The Real Mrs Beeton

What do you imagine when you picture Mrs. Beeton, author of the 1850s classic, The Book of Household Management? Most of us guess she was portly, middle aged and upper middle class.

What do you imagine when you picture Mrs. Beeton, author of the 1850s classic, The Book of Household Management? Most of us guess she was portly, middle aged and upper middle class. The truth, as told in a biography by Kathryn Hughes, is that Isabella Beeton was a 21-year old suburban journalist who knew nothing about cooking. The Short Life and Long Times of Mrs. Beeton is a collection of fact and conjecture, pieced together after lengthy research. What is known is that Isabella suffered several miscarriages, lost her first baby and a three-year old child, and died herself at the age of 28.

She was married to the publisher Sam Beeton who encouraged her to trawl the works of previous cookery writers to produce the 2000 recipes in what first appeared as a series of part-works. It may come as a shock to know that many of her ideas were never tested and were lifted almost word for word from Eliza Acton and Hannah Glasse, (but it turns out that Glasse herself borrowed 342 of her 972 'receipts' from earlier texts).

Hughes' biography makes compelling reading. Where she doesn't know, she imagines. She interweaves extracts from Beeton's advice for housewives with some preposterous guesses about her early life and the medical condition that caused her to lose her babies. Hughes suggests that she caught syphilis from her husband Sam. The book is full of insightful nuggets, but to get a flavour here is:

Turtle Soup

"Cut off the head of the turtle the previous day. Boil off the beast's shell and then make an accompaniment out of calf's udder." After more instructions Beeton continues: "But it might be simpler, after all, to buy tinned green turtle fat in hermetically sealed cannisters for 7s 6d from which 6 good quarts of soup may be made."

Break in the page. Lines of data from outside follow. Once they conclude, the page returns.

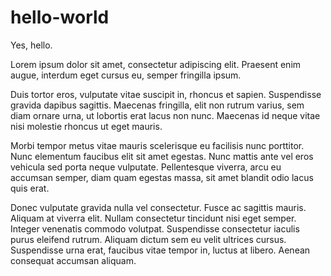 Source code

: # hello-world

Yes, hello.

Lorem ipsum dolor sit amet, consectetur adipiscing elit. Praesent enim augue, interdum eget cursus eu, semper fringilla ipsum.

Duis tortor eros, vulputate vitae suscipit in, rhoncus et sapien. Suspendisse gravida dapibus sagittis. Maecenas fringilla, elit non rutrum varius, sem diam ornare urna, ut lobortis erat lacus non nunc. Maecenas id neque vitae nisi molestie rhoncus ut eget mauris. 

Morbi tempor metus vitae mauris scelerisque eu facilisis nunc porttitor. Nunc elementum faucibus elit sit amet egestas. Nunc mattis ante vel eros vehicula sed porta neque vulputate. Pellentesque viverra, arcu eu accumsan semper, diam quam egestas massa, sit amet blandit odio lacus quis erat. 

Donec vulputate gravida nulla vel consectetur. Fusce ac sagittis mauris. Aliquam at viverra elit. Nullam consectetur tincidunt nisi eget semper. Integer venenatis commodo volutpat. Suspendisse consectetur iaculis purus eleifend rutrum. Aliquam dictum sem eu velit ultrices cursus. Suspendisse urna erat, faucibus vitae tempor in, luctus at libero. Aenean consequat accumsan aliquam.
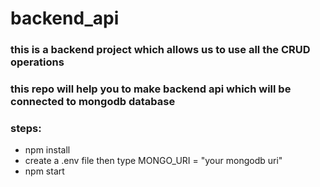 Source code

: # backend_api

### this is a backend project which allows us to use all the CRUD operations
### this repo will help you to make backend api which will be connected to mongodb database
### steps:
- npm install
- create a .env file then type MONGO_URI = "your mongodb uri"
- npm start
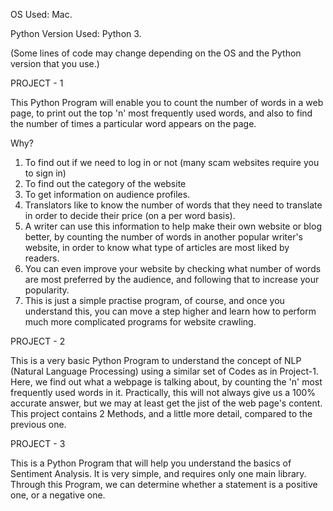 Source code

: OS Used: Mac.

Python Version Used: Python 3.

(Some lines of code may change depending on the OS and the Python version that you use.)


PROJECT - 1

This Python Program will enable you to count the number of words in a web page, to print out the top 'n' most frequently used words, and also to find the number of times a particular word appears on the page.

Why?

1. To find out if we need to log in or not (many scam websites require you to sign in)
2. To find out the category of the website
3. To get information on audience profiles.
4. Translators like to know the number of words that they need to translate in order to decide their price (on a per word basis).
5. A writer can use this information to help make their own website or blog better, by counting the number of words in another popular writer's website, in order to know what type of articles are most liked by readers.
6. You can even improve your website by checking what number of words are most preferred by the audience, and following that to increase your popularity.
7. This is just a simple practise program, of course, and once you understand this, you can move a step higher and learn how to perform much more complicated programs for website crawling.


PROJECT - 2

This is a very basic Python Program to understand the concept of NLP (Natural Language Processing) using a similar set of Codes as in Project-1. Here, we find out what a webpage is talking about, by counting the 'n' most frequently used words in it. Practically, this will not always give us a 100% accurate answer, but we may at least get the jist of the web page's content. This project contains 2 Methods, and a little more detail, compared to the previous one.


PROJECT - 3

This is a Python Program that will help you understand the basics of Sentiment Analysis. It is very simple, and requires only one main library. Through this Program, we can determine whether a statement is a positive one, or a negative one.
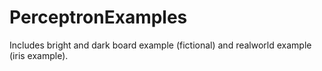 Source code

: # PerceptronExamples

Includes bright and dark board example (fictional) and realworld example (iris example).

The Book of Household Management first appeared in 1859. Since then it has been republished several times. The number of recipes was vastly increased (one for Dover sole had 8 recipes in 1861 and 20 in 1906.) Although she herself borrowed profusely from previous writers, by the 1930s changes to her original work were such that not a single word of her original voice remained. One of the books published in 1869 now sells for nearly £200. The name Mrs. Beeton lives on. But don't imagine that a £4 used copy of an abridged version of her book, published in 2000, will be anything other than a poor imitation.